Aurora Oil & Gas Limited (tickers: AEF and AUT) is a Perth- and Houston-based oil and liquids company with operations in the Eagle Ford Shale trend of South Texas. Aurora has 88,800 gross (22,000 net) acres in the “tri-county” area of Karnes, Live Oak and Atascosa Counties, Texas. The company’s largest asset in the Eagle Ford is Sugarkane Field which is operated by Marathon Oil (ticker: MRO).
At Marathon Oil’s analyst day on December 11, 2013, MRO announced $2.3 billion of its $5.9 billion 2014 budget will be allocated to the Eagle Ford, with plans for drilling 250-260 net wells (385-405 gross, of which 340-355 are company operated) in 2014. This represents a 20% increase in spending from 2013 levels.
Aurora estimates that more than 50% of the $2.3 billion allocated to the Eagle Ford will be invested in the Sugarkane Field resulting in increased drilling and spending.
Key highlights of Marathon’s outlook and initial implications for Aurora:
Higher well density – more well locations
Production data from MRO’s downspacing pilot program demonstrates that existing 40 and 60 acre spaced wells deliver higher initial results than wells at historic 80 acre and 160 acre spacing.
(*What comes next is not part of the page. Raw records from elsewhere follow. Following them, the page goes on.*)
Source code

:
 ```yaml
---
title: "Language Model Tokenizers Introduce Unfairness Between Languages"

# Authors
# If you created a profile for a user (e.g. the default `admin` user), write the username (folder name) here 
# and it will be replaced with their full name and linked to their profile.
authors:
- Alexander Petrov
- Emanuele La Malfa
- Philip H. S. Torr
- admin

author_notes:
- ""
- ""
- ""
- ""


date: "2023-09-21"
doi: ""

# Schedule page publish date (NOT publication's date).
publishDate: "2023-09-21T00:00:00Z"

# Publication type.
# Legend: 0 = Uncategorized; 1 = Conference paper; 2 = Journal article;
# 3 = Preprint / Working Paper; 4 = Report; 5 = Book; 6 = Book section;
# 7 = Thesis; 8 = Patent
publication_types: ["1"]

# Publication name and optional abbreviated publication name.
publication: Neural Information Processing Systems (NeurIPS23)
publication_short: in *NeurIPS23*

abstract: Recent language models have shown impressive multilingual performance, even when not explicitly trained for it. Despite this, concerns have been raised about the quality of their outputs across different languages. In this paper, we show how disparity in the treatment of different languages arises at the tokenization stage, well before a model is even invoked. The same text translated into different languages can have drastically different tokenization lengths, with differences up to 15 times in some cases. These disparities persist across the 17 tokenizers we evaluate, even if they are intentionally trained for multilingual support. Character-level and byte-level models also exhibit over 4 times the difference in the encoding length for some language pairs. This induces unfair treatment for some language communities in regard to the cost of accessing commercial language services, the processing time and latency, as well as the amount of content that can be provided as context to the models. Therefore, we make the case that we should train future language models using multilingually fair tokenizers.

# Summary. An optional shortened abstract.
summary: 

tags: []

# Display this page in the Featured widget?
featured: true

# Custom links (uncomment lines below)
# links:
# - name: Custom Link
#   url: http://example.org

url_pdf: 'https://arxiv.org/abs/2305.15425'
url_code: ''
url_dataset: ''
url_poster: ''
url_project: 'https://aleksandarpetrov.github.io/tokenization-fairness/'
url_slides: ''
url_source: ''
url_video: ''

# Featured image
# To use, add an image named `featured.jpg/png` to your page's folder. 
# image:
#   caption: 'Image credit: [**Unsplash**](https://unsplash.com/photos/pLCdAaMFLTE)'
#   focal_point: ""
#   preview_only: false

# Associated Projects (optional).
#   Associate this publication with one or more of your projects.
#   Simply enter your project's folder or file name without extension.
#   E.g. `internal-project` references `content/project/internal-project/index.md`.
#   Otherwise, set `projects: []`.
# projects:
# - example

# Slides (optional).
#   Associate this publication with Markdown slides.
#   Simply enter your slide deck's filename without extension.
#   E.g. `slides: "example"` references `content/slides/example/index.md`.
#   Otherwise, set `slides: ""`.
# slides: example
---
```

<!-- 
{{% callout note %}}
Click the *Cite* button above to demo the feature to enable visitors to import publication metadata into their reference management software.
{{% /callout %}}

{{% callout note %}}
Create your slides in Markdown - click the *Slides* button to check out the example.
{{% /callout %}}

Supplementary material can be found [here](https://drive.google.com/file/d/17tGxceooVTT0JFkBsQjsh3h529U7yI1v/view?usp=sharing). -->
Marathon will focus developments on 40 to 60 acre spacing, and put in place a 30 acre spacing pilot in 2014 in the high GOR oil window. Aurora currently estimates 800 gross proved well locations on 80 acre spacing on its non-operated acreage. Applying the mid-point of MRO’s 40 to 60 acre wells would increase Aurora’s estimated gross proved well locations to 1,280 from 800. This is not too much of a stretch when you consider that back in February 2013, Aurora purchased a 100% working interest in 2,700 net HBP acres in the tri-county area that they are currently developing on 40 acre spacing.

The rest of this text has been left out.